Regina Durrer-Knobel


Cette enseignante en économie et vice-rectrice de l’école professionnelle de Stans fait désormais de la politique au Conseil national.


Thomas Kern/swissinfo.ch

La parenté aux États-Unis de la nouvelle conseillère nationale du Centre Regina Durrer-Knobel a vibré avec elle pendant la campagne électorale. En tant qu’enseignante, la Nidwaldienne ne trouvait rien de plus ennuyeux qu’une classe sage. Portrait.

Ils affluent du parking souterrain vers le bâtiment scolaire. Dans le canton rural de Nidwald, de nombreux élèves se rendent en voiture à l’École professionnelle de Stans, chef-lieu du canton de Nidwald.

Avant son élection à Berne, Regina Durrer-Knobel était vice-rectrice de l’établissement, où elle a enseigné l’économie. «Il n’y a rien de plus ennuyeux qu’une classe sage», dit-elle. Durant ses cours de comptabilité, des discussions nourries ont parfois eu lieu avec des élèves.

Débats énergisants

«Le travail pédagogique ne devient motivant qu’à partir de l’instant où une classe a des velléités de vouloir remettre en question jusqu’au règlement de l’école», explique-t-elle. Pour la nouvelle élue du parti du Centre à la Chambre basse du Parlement suisse, cette remarque vaut aussi pour la politique, où selon elle les débats doivent être énergisants.

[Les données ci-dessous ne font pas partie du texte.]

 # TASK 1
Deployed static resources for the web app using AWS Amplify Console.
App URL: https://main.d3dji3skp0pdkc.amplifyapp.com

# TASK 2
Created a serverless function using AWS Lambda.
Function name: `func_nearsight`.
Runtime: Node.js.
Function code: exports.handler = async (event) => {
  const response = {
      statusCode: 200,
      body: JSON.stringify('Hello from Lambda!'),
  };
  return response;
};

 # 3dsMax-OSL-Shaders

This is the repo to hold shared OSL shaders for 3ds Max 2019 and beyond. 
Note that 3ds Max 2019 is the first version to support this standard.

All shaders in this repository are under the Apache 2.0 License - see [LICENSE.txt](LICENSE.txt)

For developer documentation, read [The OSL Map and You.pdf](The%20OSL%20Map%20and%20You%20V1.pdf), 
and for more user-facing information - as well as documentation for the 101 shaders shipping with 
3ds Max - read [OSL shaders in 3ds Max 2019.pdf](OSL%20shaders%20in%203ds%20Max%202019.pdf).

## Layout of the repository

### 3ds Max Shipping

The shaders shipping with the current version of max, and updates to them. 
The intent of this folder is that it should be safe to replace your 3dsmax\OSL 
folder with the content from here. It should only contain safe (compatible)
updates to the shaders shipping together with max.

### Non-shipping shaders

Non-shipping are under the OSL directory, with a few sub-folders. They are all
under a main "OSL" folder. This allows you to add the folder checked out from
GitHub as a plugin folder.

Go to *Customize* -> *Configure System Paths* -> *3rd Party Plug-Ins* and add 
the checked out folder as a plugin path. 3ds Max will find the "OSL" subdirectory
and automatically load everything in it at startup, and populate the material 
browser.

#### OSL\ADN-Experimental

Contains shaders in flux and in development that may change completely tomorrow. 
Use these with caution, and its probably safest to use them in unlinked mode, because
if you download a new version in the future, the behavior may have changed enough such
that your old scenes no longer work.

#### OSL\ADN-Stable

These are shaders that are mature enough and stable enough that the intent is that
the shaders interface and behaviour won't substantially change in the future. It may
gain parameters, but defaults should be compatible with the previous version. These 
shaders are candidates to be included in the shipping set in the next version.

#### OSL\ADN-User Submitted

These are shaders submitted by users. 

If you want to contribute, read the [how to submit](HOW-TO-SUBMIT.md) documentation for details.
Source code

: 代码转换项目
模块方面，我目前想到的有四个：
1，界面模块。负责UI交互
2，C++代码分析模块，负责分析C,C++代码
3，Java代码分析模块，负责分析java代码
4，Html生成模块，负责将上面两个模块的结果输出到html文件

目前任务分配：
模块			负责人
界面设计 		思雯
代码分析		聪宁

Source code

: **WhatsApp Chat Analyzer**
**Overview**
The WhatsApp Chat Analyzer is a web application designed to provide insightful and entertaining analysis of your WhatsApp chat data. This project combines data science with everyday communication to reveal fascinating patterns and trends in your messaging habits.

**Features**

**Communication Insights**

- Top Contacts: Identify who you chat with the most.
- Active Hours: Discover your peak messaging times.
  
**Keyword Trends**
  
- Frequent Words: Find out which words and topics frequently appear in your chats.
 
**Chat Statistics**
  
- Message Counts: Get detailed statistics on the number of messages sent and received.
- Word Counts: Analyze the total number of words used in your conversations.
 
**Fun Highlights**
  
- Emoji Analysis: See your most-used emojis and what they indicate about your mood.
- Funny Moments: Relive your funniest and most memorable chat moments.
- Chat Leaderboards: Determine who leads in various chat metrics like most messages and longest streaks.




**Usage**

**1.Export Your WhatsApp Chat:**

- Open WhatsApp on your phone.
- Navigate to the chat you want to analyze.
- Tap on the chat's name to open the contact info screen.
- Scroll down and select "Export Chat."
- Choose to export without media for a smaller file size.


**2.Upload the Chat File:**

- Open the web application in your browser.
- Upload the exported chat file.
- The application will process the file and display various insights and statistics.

Elle ajoute «être au mieux de sa forme au sortir de réunions où les participants font preuve d’esprit de contradiction». Et peu importe si elle perd ou gagne.

Au Conseil national, où elle siège désormais à la commission de la science, de l’éducation et de la culture, elle entend prendre à bras-le-corps le thème de la formation, elle qui présida dans son canton la commission des finances.   

En octobre dernier, 56 nouveaux et nouvelles élu-es ont fait leur entrée sous la Coupole fédérale. L’UDC, Le Centre et le Parti socialiste, les trois partis qui ont le plus progressé lors des élections fédérales 2023, comptent le plus de nouveaux venus au Parlement.  

À l’inverse, les Vert-e-s, grands perdants de ces élections, ne sont pas parvenus à amener du sang neuf à Berne. Dans cette série, swissinfo.ch dresse le portrait de neuf parlementaires qui font leurs premiers pas au sein du législatif fédéral.  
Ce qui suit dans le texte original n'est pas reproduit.